History will not remember bad advisors. It may be unforgiving to the president for forfeiting an Orange government and taking Ukraine to the next level of democratic maturity. His popularity is less than 10 percent at present. Many reasons are offered. However, it is becoming clearer day by the day that Ms. Tymoshenko was frozen out to accommodate Russia’s control of Ukraine’s energy sector. Ordinary people are horrified that the possible ceding of control of the Ukrainian gas transport system, to Russia, is being contemplated.
Had Ms. Tymoshenko been the prime minister of the Ukrainian government, many believe this would not have happened. She would have fought against the possibility of further Russian control over Ukraine’s energy assets and argued the danger of such concentration to the West.
It is hard to understand why the West, the United States in particular, would allow the political situation in Ukraine to deteriorate this far at a time when Russia’s energy dominance is causing global concern and when its political tone is turning bellicose. It is inconceivable that America and others fell asleep in Ukraine. Yet it happened. And, this is not the first time.
Recall, how the West, following the lead of the United States, agreed to centralize the nuclear capability of the former USSR – shared between Russia, Ukraine and Kazakhstan – in Russia’s hands. Also, how Ukraine’s interest in joining NATO some ten years ago were scuttled to accommodate Russia’s objections. Bad decisions then and an another bad one now. Allowing Russia to gain control of the USSR’s decentralized energy sector through the purchase of Ukraine’s pipeline would give Russia an energy advantage not just in Ukraine, but globally. Like nuclear power and NATO membership, energy is a political weapon. As Ukrainians says – with such friends and advisors, who needs enemies?
Ms. Tymoshenko appears to understand the importance of timely political moves and the danger of political vacuums. She understands the value of keeping energy control out of Russia’s hands. She understands power. At the time when she still could have been prime minister, she clearly articulated that she would not share power with the Party of Regions.
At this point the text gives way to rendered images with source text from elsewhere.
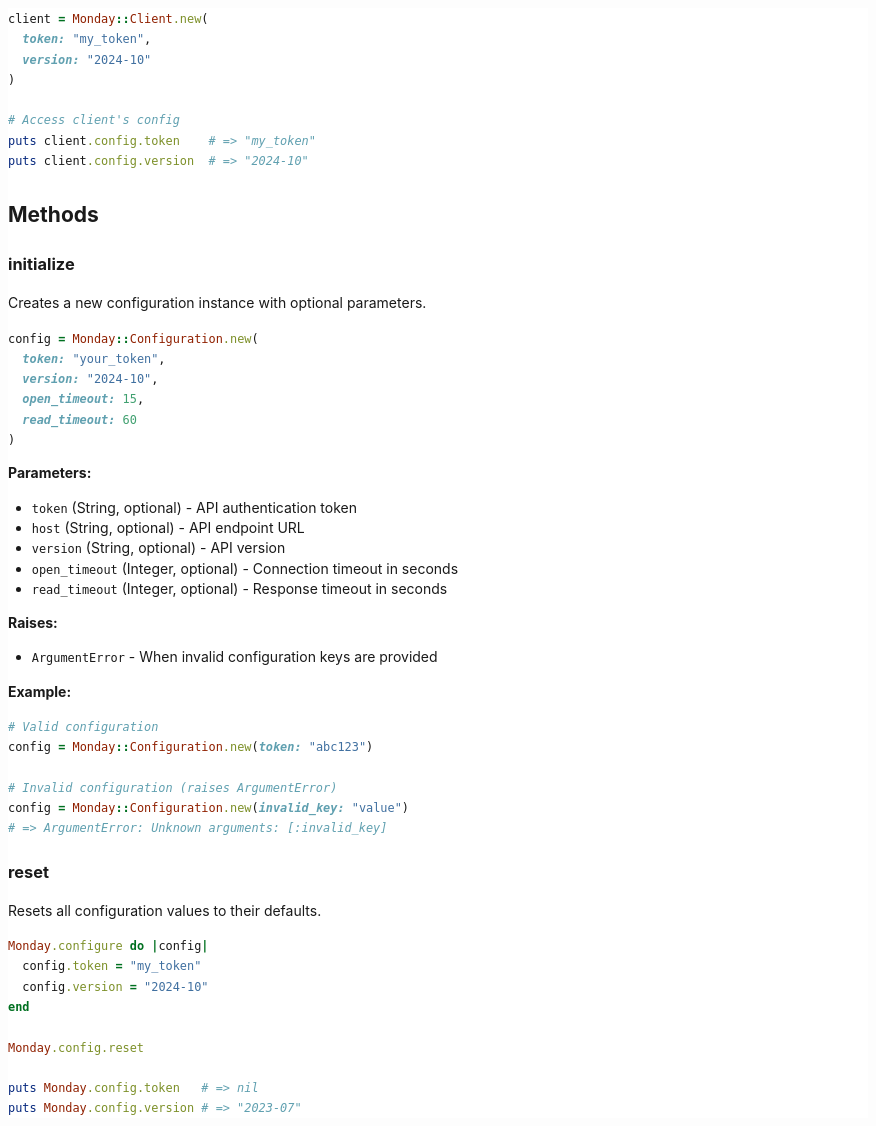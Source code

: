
 ```ruby
client = Monday::Client.new(
  token: "my_token",
  version: "2024-10"
)

# Access client's config
puts client.config.token    # => "my_token"
puts client.config.version  # => "2024-10"
```

## Methods

### initialize

Creates a new configuration instance with optional parameters.

```ruby
config = Monday::Configuration.new(
  token: "your_token",
  version: "2024-10",
  open_timeout: 15,
  read_timeout: 60
)
```

**Parameters:**

- `token` (String, optional) - API authentication token
- `host` (String, optional) - API endpoint URL
- `version` (String, optional) - API version
- `open_timeout` (Integer, optional) - Connection timeout in seconds
- `read_timeout` (Integer, optional) - Response timeout in seconds

**Raises:**

- `ArgumentError` - When invalid configuration keys are provided

**Example:**

```ruby
# Valid configuration
config = Monday::Configuration.new(token: "abc123")

# Invalid configuration (raises ArgumentError)
config = Monday::Configuration.new(invalid_key: "value")
# => ArgumentError: Unknown arguments: [:invalid_key]
```

### reset

Resets all configuration values to their defaults.

```ruby
Monday.configure do |config|
  config.token = "my_token"
  config.version = "2024-10"
end

Monday.config.reset

puts Monday.config.token   # => nil
puts Monday.config.version # => "2023-07"
```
The latter would need to become the opposition to the government, she argued.
At that point in the talks held by the parties to the Orange coalition, it would have helped enormously if knowledgeable Western friends and advisors had offered a basic lesson on good democratic governance: opposition to the government in power ensures its service to the people rather than to itself. Such enlightenment might have made a difference. Instead, in the president’s quarters, there was much muddying of political waters with talk of power sharing and heading-up ministries and committees between the Orange forces and the Party of Regions. This talk continues.
After her right to lead the government was trumped by Socialist Party leader Oleksander Moroz as much as by the political vacuum that had transpired, Ms. Tymoshenko demonstrated once again her sound knowledge of the workings of democracy. Unlike the president’s Our Ukraine members, she did not opt to plead to the Party of Regions for leftover posts. She recognized that such a move would neutralize the bloc’s political effectiveness. Instead, she declared her intention to go into opposition.
This move should serve her well. If she follows the western parliamentary model she will empower her team by creating a shadow cabinet, critically follow the government’s policy, respond with better options, and be visible in the mass media as the alternative to the government. All of this will be ready by the time Ukraine goes to the polls again.
Ukraine is learning political lessons the hard way, perhaps it’s the only way. Nonetheless, bad calls by politicians and advisors need to be accounted for and given the developments of the least three months, heads should roll. This too, is part of learning how democracy works.
Oksana Bashuk Hepburn is a consultant who travels regularly on business to Ukraine. She is authoring a book about her experiences.